Mortgage Blog

Effective March 2, 2015 - Financial Assessments Loom for the HECM Reverse Mortgage Program

February 5th, 2015 | Reverse Mortgage, HECM Reverse Mortgage, Government insured mortgage, Retirement Planning, Financial Assessments

**Update - The Federal Housing Administration (FHA) announced Thursday that it will delay the effective date to begin financial assessments for all reverse mortgage applicants due to technical issues.  They anticipate a delay of 30-60 days from original March 2, 2015 deadline. 

President Reagan put the foundation in place for the government insured HECM Reverse Mortgage Program.  The mandate was to establish a path for retirees and seniors to have easy access to their home equity for their retirement years.  The program was established based on the borrower’s age and home value.  Today, with the introduction of “Financial Assessments” the program is dramatically changing and I can’t say for the better.

The new government rules derived from the financial assessments will require lenders to focus on the “Willingness” and “Capacity” of the borrower.  Does the borrower demonstrate the willingness to properly maintain their home?  Does the borrower demonstrate the capacity to pay the real estate taxes, homeowner’s insurance, and generally maintain the property?  Financial assessments will require lenders to review a borrower’s credit, income, debts, and any other financial items at their discretion to make the determination that the borrower is a good candidate for the HECM Reverse Mortgage loan.  A non-qualifying loan will be a privilege of the past.  The entitlement designed to help homeowners live a better life in retirement now will be termed a privilege in my opinion.

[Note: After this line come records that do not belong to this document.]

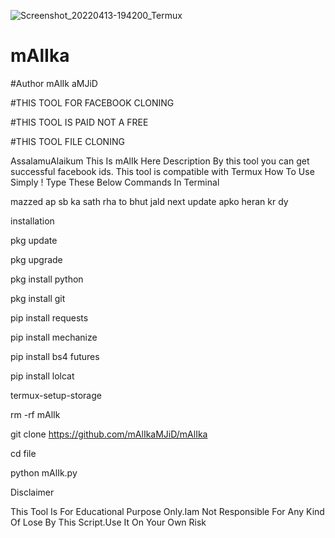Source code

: 
![Screenshot_20220413-194200_Termux](https://user-images.githubusercontent.com/58315475/163230325-201d3915-f0f8-4f28-b4b6-fcf00098e3f4.jpg)
# mAlIka
#Author mAlIk aMJiD

#THIS TOOL FOR FACEBOOK CLONING

#THIS TOOL IS PAID NOT A FREE

#THIS TOOL FILE CLONING 

AssalamuAlaikum This Is mAlIk Here Description By this tool you can get successful facebook ids. This tool is compatible with Termux How To Use Simply ! Type These Below Commands In Terminal

mazzed ap sb ka sath rha to bhut jald next update apko heran  kr dy 

installation

pkg update

pkg upgrade

pkg install python

pkg install git

pip install requests

pip install mechanize

pip install bs4 futures

pip install lolcat

termux-setup-storage

rm -rf mAlIk

git clone https://github.com/mAlIkaMJiD/mAlIka

cd file

python mAlIk.py

Disclaimer

This Tool Is For Educational Purpose Only.Iam Not Responsible For Any Kind Of Lose By This Script.Use It On Your Own Risk

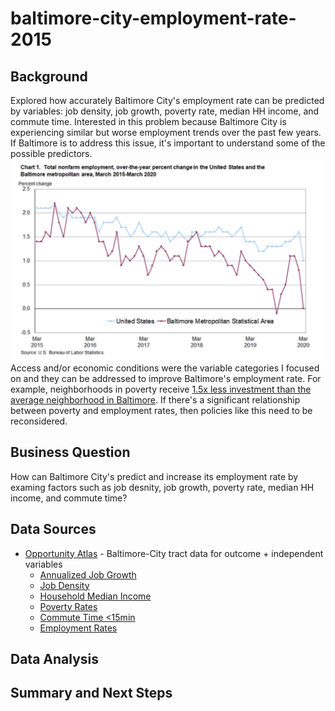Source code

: # baltimore-city-employment-rate-2015
## Background
Explored how accurately Baltimore City's employment rate can be predicted by variables: job density, job growth, poverty rate, median HH income, and commute time. Interested in this problem because Baltimore City is experiencing similar but worse employment trends over the past few years. If Baltimore is to address this issue, it's important to understand some of the possible predictors.    
![alt text](https://github.com/matthewprk/baltimore-city-employment-rate-2015/blob/master/BEA_Balt_vs_US_employment.png)
Access and/or economic conditions were the variable categories I focused on and they can be addressed to improve Baltimore's employment rate. For example, neighborhoods in poverty receive [1.5x less investment than the average neighborhood in Baltimore](https://www.baltimoresun.com/opinion/editorial/bs-ed-0207-baltimore-poverty-20190205-story.html). If there's a significant relationship between poverty and employment rates, then policies like this need to be reconsidered. 
## Business Question
How can Baltimore City's predict and increase its employment rate by examing factors such as job desnity, job growth, poverty rate, median HH income, and commute time?
## Data Sources
- [Opportunity Atlas](https://www.opportunityatlas.org/) - Baltimore-City tract data for outcome + independent variables
  - [Annualized Job Growth](https://github.com/matthewprk/baltimore-city-employment-rate-2015/blob/master/shown_tract_ann_avg_job_growth_2004_2013.xls)
  - [Job Density](https://github.com/matthewprk/baltimore-city-employment-rate-2015/blob/master/shown_tract_job_density_2013.xls)
  - [Household Median Income](https://github.com/matthewprk/baltimore-city-employment-rate-2015/blob/master/shown_tract_kfr_rP_gP_pall.xls)
  - [Poverty Rates](https://github.com/matthewprk/baltimore-city-employment-rate-2015/blob/master/shown_tract_poor_share2016.xls)
  - [Commute Time <15min](https://github.com/matthewprk/baltimore-city-employment-rate-2015/blob/master/shown_tract_traveltime15_2016.xls)
  - [Employment Rates](https://github.com/matthewprk/baltimore-city-employment-rate-2015/blob/master/baltimore_working_rP_gP_pall.xls)
## Data Analysis

## Summary and Next Steps
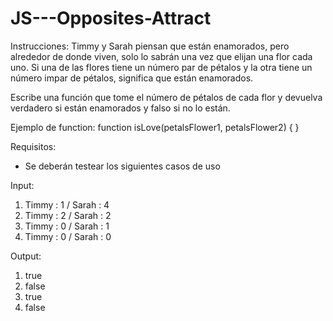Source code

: # JS---Opposites-Attract

Instrucciones:
Timmy y Sarah piensan que están enamorados, pero alrededor de donde viven, solo lo sabrán una vez que elijan una flor cada uno. Si una de las flores tiene un número par de pétalos y la otra tiene un número impar de pétalos, significa que están enamorados.

Escribe una función que tome el número de pétalos de cada flor y devuelva verdadero si están enamorados y falso si no lo están.

Ejemplo de function:
function isLove(petalsFlower1, petalsFlower2) { }

Requisitos:
- Se deberán testear los siguientes casos de uso

Input:
1) Timmy : 1 / Sarah : 4
2) Timmy : 2 / Sarah : 2
3) Timmy : 0 / Sarah : 1
4) Timmy : 0 / Sarah : 0

Output:
1) true
2) false
3) true
4) false
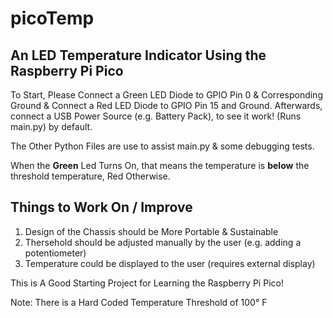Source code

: # picoTemp
## An LED Temperature Indicator Using the Raspberry Pi Pico
To Start, Please Connect a Green LED Diode to GPIO Pin 0 & Corresponding Ground & Connect a Red LED Diode to GPIO Pin 15 and Ground. Afterwards, connect a USB Power Source (e.g. Battery Pack), to see it work! (Runs main.py) by default.

The Other Python Files are use to assist main.py & some debugging tests.

When the **Green** Led Turns On, that means the temperature is **below** the threshold temperature, Red Otherwise.
## Things to Work On / Improve
1. Design of the Chassis should be More Portable & Sustainable
2. Thersehold should be adjusted manually by the user (e.g. adding a potentiometer)
3. Temperature could be displayed to the user (requires external display)

This is A Good Starting Project for Learning the Raspberry Pi Pico!

Note: There is a Hard Coded Temperature Threshold of 100° F
 
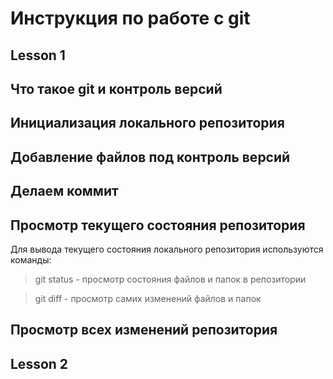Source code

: # Инструкция по работе с git

## Lesson 1

## Что такое git и контроль версий

## Инициализация локального репозитория

## Добавление файлов под контроль версий

## Делаем коммит

## Просмотр текущего состояния репозитория

Для вывода текущего состояния локального репозитория используются команды:

>git status - просмотр состояния файлов и папок в репозитории

> git diff - просмотр самих изменений файлов и папок

## Просмотр всех изменений репозитория

## Lesson 2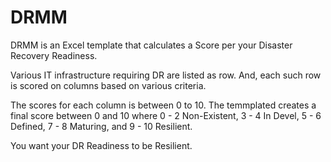# DRMM
DRMM is an Excel template that calculates a Score per your Disaster Recovery Readiness.

Various IT infrastructure requiring DR are listed as row. And, each such row is scored on columns based on various criteria.

The scores for each column is between 0 to 10. The temmplated creates a final score between 0 and 10 where 0 - 2 Non-Existent, 3 - 4 In Devel, 5 - 6 Defined, 7 - 8 Maturing, and 9 - 10 Resilient.

You want your DR Readiness to be Resilient.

Where have we gone astray and confused a program that was designed to help those in need gain financial stability, whether it be in their early retirement years, or for care as they and their families deal and plan for end of life scenarios.  Our forefathers reviewed the population statistics and came to the conclusion long ago that not everyone will find their way to affluence.  The program was put in place to help the people and not discriminate against them based on financial or credit metrics. Let me remind the government that this program was not designed as a free market based program but as an entitlement restricted to a specific age group. Why must everything come down to management and exclusion based on profitability and privilege?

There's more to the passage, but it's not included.